If I understand you correctly you want to store historical data and have a revision tree of all your changes to your “information state”. This means that you need to store the data for every revision. If I have misunderstood your requirement then you may ignore this post :smiley:

Something like this can be implemented in most databases. It is just a question which is more suitable as there are pros and cons with everything. Datomic http://datomic.com/ might be what you are after but it is commercial.

Because you are already using postgres you can keep using it. Have a table and only do INSERTs and no UPDATES (perhaps even revoke UPDATE privilege on the table). Depending on the size of your data this may be a viable approach especially if indexed properly. Remember that today 100 of GB of data is not considered particularly large.
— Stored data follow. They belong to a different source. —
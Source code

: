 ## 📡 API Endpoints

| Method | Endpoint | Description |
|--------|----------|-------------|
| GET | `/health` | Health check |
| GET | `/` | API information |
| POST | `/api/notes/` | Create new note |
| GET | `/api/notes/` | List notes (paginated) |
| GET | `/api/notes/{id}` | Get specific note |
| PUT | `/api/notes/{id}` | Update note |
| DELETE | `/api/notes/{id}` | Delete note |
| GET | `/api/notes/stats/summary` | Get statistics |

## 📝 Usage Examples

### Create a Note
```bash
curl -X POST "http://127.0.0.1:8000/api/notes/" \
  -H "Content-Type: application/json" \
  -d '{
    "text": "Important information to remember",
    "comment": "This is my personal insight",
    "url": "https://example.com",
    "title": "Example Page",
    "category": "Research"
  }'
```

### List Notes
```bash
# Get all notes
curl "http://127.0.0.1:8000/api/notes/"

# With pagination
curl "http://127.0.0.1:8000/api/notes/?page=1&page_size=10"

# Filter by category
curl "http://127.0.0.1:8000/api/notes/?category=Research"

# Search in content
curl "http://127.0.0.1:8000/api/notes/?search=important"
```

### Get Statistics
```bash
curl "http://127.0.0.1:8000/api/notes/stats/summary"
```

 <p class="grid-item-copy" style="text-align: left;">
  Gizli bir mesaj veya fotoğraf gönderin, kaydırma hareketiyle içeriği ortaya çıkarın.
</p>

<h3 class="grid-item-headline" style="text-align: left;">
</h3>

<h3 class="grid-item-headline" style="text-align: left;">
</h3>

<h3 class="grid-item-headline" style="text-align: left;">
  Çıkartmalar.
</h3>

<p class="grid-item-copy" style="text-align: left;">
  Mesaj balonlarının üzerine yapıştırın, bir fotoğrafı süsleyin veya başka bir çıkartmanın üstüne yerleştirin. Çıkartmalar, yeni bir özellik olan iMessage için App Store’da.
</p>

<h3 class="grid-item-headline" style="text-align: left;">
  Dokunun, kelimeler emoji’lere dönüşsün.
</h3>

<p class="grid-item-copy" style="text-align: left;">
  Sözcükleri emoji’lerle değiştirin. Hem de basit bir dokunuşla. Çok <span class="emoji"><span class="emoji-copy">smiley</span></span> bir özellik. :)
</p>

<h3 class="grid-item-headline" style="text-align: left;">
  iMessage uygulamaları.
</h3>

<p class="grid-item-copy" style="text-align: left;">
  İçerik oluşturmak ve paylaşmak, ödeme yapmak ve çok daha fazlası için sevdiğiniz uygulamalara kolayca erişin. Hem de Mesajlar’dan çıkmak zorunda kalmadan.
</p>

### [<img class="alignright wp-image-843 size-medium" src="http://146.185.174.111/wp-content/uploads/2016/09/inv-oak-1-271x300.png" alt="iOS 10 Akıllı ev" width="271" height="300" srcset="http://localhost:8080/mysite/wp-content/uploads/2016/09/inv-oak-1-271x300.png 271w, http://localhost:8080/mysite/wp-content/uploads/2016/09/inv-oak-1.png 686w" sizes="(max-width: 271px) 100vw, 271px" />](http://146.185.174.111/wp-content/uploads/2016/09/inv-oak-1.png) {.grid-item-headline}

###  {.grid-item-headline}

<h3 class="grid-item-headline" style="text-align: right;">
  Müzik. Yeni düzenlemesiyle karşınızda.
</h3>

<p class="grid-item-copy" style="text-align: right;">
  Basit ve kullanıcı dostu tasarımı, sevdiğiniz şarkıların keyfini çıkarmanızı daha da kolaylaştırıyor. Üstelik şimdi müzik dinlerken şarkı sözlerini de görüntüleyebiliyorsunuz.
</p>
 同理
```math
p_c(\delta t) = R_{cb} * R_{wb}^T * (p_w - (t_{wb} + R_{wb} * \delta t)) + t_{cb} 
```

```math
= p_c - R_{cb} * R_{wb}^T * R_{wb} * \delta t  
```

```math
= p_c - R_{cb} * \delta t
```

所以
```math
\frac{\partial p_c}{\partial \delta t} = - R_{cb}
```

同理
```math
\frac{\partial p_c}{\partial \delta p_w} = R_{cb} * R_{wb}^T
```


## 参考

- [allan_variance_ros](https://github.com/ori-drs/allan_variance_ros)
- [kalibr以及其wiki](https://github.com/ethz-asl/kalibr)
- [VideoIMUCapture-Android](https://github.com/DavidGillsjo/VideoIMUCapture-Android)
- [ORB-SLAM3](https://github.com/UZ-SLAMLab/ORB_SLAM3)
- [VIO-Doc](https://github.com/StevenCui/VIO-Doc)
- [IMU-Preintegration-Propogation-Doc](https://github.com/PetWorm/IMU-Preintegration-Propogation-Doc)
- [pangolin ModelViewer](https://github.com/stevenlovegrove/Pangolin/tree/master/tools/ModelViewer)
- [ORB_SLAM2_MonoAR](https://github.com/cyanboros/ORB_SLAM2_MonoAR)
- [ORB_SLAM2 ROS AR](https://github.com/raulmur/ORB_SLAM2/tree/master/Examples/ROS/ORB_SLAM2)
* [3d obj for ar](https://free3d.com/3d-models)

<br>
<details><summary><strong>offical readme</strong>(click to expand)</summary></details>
Perhaps some useful articles:

NoSQL databases may be more suitable for this. Primarily because they use underlying append-only data structures. (most commonly a log-structured merge-tree (https://en.wikipedia.org/wiki/Log-structured_merge-tree)). The benefit of this design is that it allows for fast writes and decent enough read speeds. On the other hand they are not ACID and doesn’t support database transactions. Keeping historical revisions of data though, is still left as an exercise for the user.
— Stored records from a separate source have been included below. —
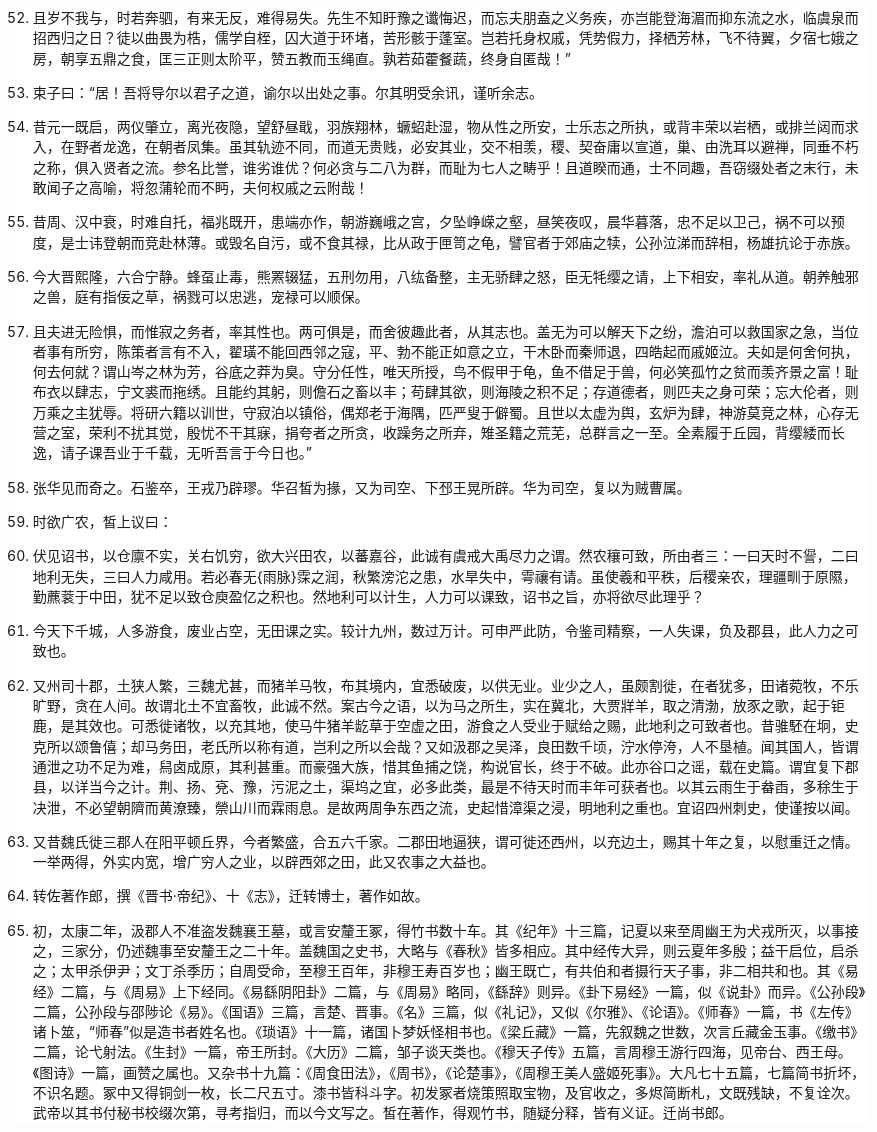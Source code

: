 52. <span id="皇甫谧子方回挚虞束皙王接-52"></span>
且岁不我与，时若奔驷，有来无反，难得易失。先生不知盱豫之谶悔迟，而忘夫朋盍之义务疾，亦岂能登海湄而抑东流之水，临虞泉而招西归之日？徒以曲畏为梏，儒学自桎，囚大道于环堵，苦形骸于蓬室。岂若托身权戚，凭势假力，择栖芳林，飞不待翼，夕宿七娥之房，朝享五鼎之食，匡三正则太阶平，赞五教而玉绳直。孰若茹藿餐蔬，终身自匿哉！”

53. <span id="皇甫谧子方回挚虞束皙王接-53"></span>
束子曰：“居！吾将导尔以君子之道，谕尔以出处之事。尔其明受余讯，谨听余志。

54. <span id="皇甫谧子方回挚虞束皙王接-54"></span>
昔元一既启，两仪肇立，离光夜隐，望舒昼戢，羽族翔林，蟩蛁赴湿，物从性之所安，士乐志之所执，或背丰荣以岩栖，或排兰闼而求入，在野者龙逸，在朝者凤集。虽其轨迹不同，而道无贵贱，必安其业，交不相羡，稷、契奋庸以宣道，巢、由洗耳以避禅，同垂不朽之称，俱入贤者之流。参名比誉，谁劣谁优？何必贪与二八为群，而耻为七人之畴乎！且道睽而通，士不同趣，吾窃缀处者之末行，未敢闻子之高喻，将忽蒲轮而不眄，夫何权戚之云附哉！

55. <span id="皇甫谧子方回挚虞束皙王接-55"></span>
昔周、汉中衰，时难自托，福兆既开，患端亦作，朝游巍峨之宫，夕坠峥嵘之壑，昼笑夜叹，晨华暮落，忠不足以卫己，祸不可以预度，是士讳登朝而竞赴林薄。或毁名自污，或不食其禄，比从政于匣笥之龟，譬官者于郊庙之犊，公孙泣涕而辞相，杨雄抗论于赤族。

56. <span id="皇甫谧子方回挚虞束皙王接-56"></span>
今大晋熙隆，六合宁静。蜂虿止毒，熊罴辍猛，五刑勿用，八纮备整，主无骄肆之怒，臣无牦缨之请，上下相安，率礼从道。朝养触邪之兽，庭有指佞之草，祸戮可以忠逃，宠禄可以顺保。

57. <span id="皇甫谧子方回挚虞束皙王接-57"></span>
且夫进无险惧，而惟寂之务者，率其性也。两可俱是，而舍彼趣此者，从其志也。盖无为可以解天下之纷，澹泊可以救国家之急，当位者事有所穷，陈策者言有不入，翟璜不能回西邻之寇，平、勃不能正如意之立，干木卧而秦师退，四皓起而戚姬泣。夫如是何舍何执，何去何就？谓山岑之林为芳，谷底之莽为臭。守分任性，唯天所授，鸟不假甲于龟，鱼不借足于兽，何必笑孤竹之贫而羡齐景之富！耻布衣以肆志，宁文裘而拖绣。且能约其躬，则儋石之畜以丰；苟肆其欲，则海陵之积不足；存道德者，则匹夫之身可荣；忘大伦者，则万乘之主犹辱。将研六籍以训世，守寂泊以镇俗，偶郑老于海隅，匹严叟于僻蜀。且世以太虚为舆，玄炉为肆，神游莫竞之林，心存无营之室，荣利不扰其觉，殷忧不干其寐，捐夸者之所贪，收躁务之所弃，雉圣籍之荒芜，总群言之一至。全素履于丘园，背缨緌而长逸，请子课吾业于千载，无听吾言于今日也。”

58. <span id="皇甫谧子方回挚虞束皙王接-58"></span>
张华见而奇之。石鉴卒，王戎乃辟璆。华召皙为掾，又为司空、下邳王晃所辟。华为司空，复以为贼曹属。

59. <span id="皇甫谧子方回挚虞束皙王接-59"></span>
时欲广农，皙上议曰：

60. <span id="皇甫谧子方回挚虞束皙王接-60"></span>
伏见诏书，以仓廪不实，关右饥穷，欲大兴田农，以蕃嘉谷，此诚有虞戒大禹尽力之谓。然农穰可致，所由者三：一曰天时不諐，二曰地利无失，三曰人力咸用。若必春无{雨脉}霂之润，秋繁滂沱之患，水旱失中，雩禳有请。虽使羲和平秩，后稷亲农，理疆甽于原隰，勤藨蓘于中田，犹不足以致仓庾盈亿之积也。然地利可以计生，人力可以课致，诏书之旨，亦将欲尽此理乎？

61. <span id="皇甫谧子方回挚虞束皙王接-61"></span>
今天下千城，人多游食，废业占空，无田课之实。较计九州，数过万计。可申严此防，令鉴司精察，一人失课，负及郡县，此人力之可致也。

62. <span id="皇甫谧子方回挚虞束皙王接-62"></span>
又州司十郡，土狭人繁，三魏尤甚，而猪羊马牧，布其境内，宜悉破废，以供无业。业少之人，虽颇割徙，在者犹多，田诸菀牧，不乐旷野，贪在人间。故谓北土不宜畜牧，此诚不然。案古今之语，以为马之所生，实在冀北，大贾牂羊，取之清渤，放豕之歌，起于钜鹿，是其效也。可悉徙诸牧，以充其地，使马牛猪羊龁草于空虚之田，游食之人受业于赋给之赐，此地利之可致者也。昔骓駓在坰，史克所以颂鲁僖；却马务田，老氏所以称有道，岂利之所以会哉？又如汲郡之吴泽，良田数千顷，泞水停洿，人不垦植。闻其国人，皆谓通泄之功不足为难，舄卤成原，其利甚重。而豪强大族，惜其鱼捕之饶，构说官长，终于不破。此亦谷口之谣，载在史篇。谓宜复下郡县，以详当今之计。荆、扬、兗、豫，污泥之土，渠坞之宜，必多此类，最是不待天时而丰年可获者也。以其云雨生于畚臿，多稌生于决泄，不必望朝隮而黄潦臻，禜山川而霖雨息。是故两周争东西之流，史起惜漳渠之浸，明地利之重也。宜诏四州刺史，使谨按以闻。

63. <span id="皇甫谧子方回挚虞束皙王接-63"></span>
又昔魏氏徙三郡人在阳平顿丘界，今者繁盛，合五六千家。二郡田地逼狭，谓可徙还西州，以充边土，赐其十年之复，以慰重迁之情。一举两得，外实内宽，增广穷人之业，以辟西郊之田，此又农事之大益也。

64. <span id="皇甫谧子方回挚虞束皙王接-64"></span>
转佐著作郎，撰《晋书·帝纪》、十《志》，迁转博士，著作如故。

65. <span id="皇甫谧子方回挚虞束皙王接-65"></span>
初，太康二年，汲郡人不准盗发魏襄王墓，或言安釐王冢，得竹书数十车。其《纪年》十三篇，记夏以来至周幽王为犬戎所灭，以事接之，三家分，仍述魏事至安釐王之二十年。盖魏国之史书，大略与《春秋》皆多相应。其中经传大异，则云夏年多殷；益干启位，启杀之；太甲杀伊尹；文丁杀季历；自周受命，至穆王百年，非穆王寿百岁也；幽王既亡，有共伯和者摄行天子事，非二相共和也。其《易经》二篇，与《周易》上下经同。《易繇阴阳卦》二篇，与《周易》略同，《繇辞》则异。《卦下易经》一篇，似《说卦》而异。《公孙段》二篇，公孙段与邵陟论《易》。《国语》三篇，言楚、晋事。《名》三篇，似《礼记》，又似《尔雅》、《论语》。《师春》一篇，书《左传》诸卜筮，“师春”似是造书者姓名也。《琐语》十一篇，诸国卜梦妖怪相书也。《梁丘藏》一篇，先叙魏之世数，次言丘藏金玉事。《缴书》二篇，论弋射法。《生封》一篇，帝王所封。《大历》二篇，邹子谈天类也。《穆天子传》五篇，言周穆王游行四海，见帝台、西王母。《图诗》一篇，画赞之属也。又杂书十九篇：《周食田法》，《周书》，《论楚事》，《周穆王美人盛姬死事》。大凡七十五篇，七篇简书折坏，不识名题。冢中又得铜剑一枚，长二尺五寸。漆书皆科斗字。初发冢者烧策照取宝物，及官收之，多烬简断札，文既残缺，不复诠次。武帝以其书付秘书校缀次第，寻考指归，而以今文写之。皙在著作，得观竹书，随疑分释，皆有义证。迁尚书郎。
If you wanted to implement your revision history in NoSQL database you can store your account number and date of update along side with the data and then do a prefix range scan for the account to get all data back.

Which NoSQL database? Who knows :D. If you only run on 1 server you can use something like RocksDB or LevelDB, both of which has got erlang bindings and use it embedded in your application. But anyone that supports range scans and prefixed keys should do.

1 Like

Append-only makes me think Event-Sourcing might be appropriate: see eventstore and the related CQRS framework commanded.

You could also go for the versioned EAV style used by Datomic to give you the flexible append-only data model, though I’m not sure if there is an Erlang/Elixir API for it.

4 Likes

I’ve ran into a similar requirement and built something on top of amazon’s dynamodb.

Warning though, this is used in my current project but it hasn’t seen serious production traffic yet. Reading/Writing should be perfect, but the stream consumer could be problematic if you need to balance across a huge set of shards. Consider it a reference implementation.

It’s pretty much the same style system as eventstore, however being dynamodb it is cheap, easy, and a throw money at it problem to scale. Also has a TTL on events so we set out data retention policy easily.

That being said, I’d still recommend postgres for your use case. I see no compelling reason from your description that warrants something more exotic.

We are playing with purpose built append only distributed SQL DB at work it has some really nice optimization since data is not updatable obviously not appropriate for all use cases.

I wonder if postgres is “append-only” internally (and vacuum serves as the compaction process). Does anyone know where to find docs about its internal table structure?

https://momjian.us/main/presentations/internals.html
Nope it’s not

1 Like

Your use case sounds perfect for my ibGib engine, but it is not mature enough as-is for production scale. It is similar to the event sourcing model (and consequently datomic), but more related to a blockchain/merkle DAG data construct.

I’m not actively coding it now, as I’m on my path for ibGib (currently in Fredericksburg after about 70 miles on my bicycle). I’m using the web app prototype to document my journey. Boy I wish I had implemented a has-child affordance and notifications but I digress…

So if you’re interested in a prototype level maturity lib with hash-based Merkle DAG history integrity, you can learn more playing with the MVP web app, watching my YouTube vids, and check out the source (took it off GitHub as it’s close to being a VCS itself because of the append-only versioning capabilities).

Whatever you choose, best of luck finding your solution!

1 Like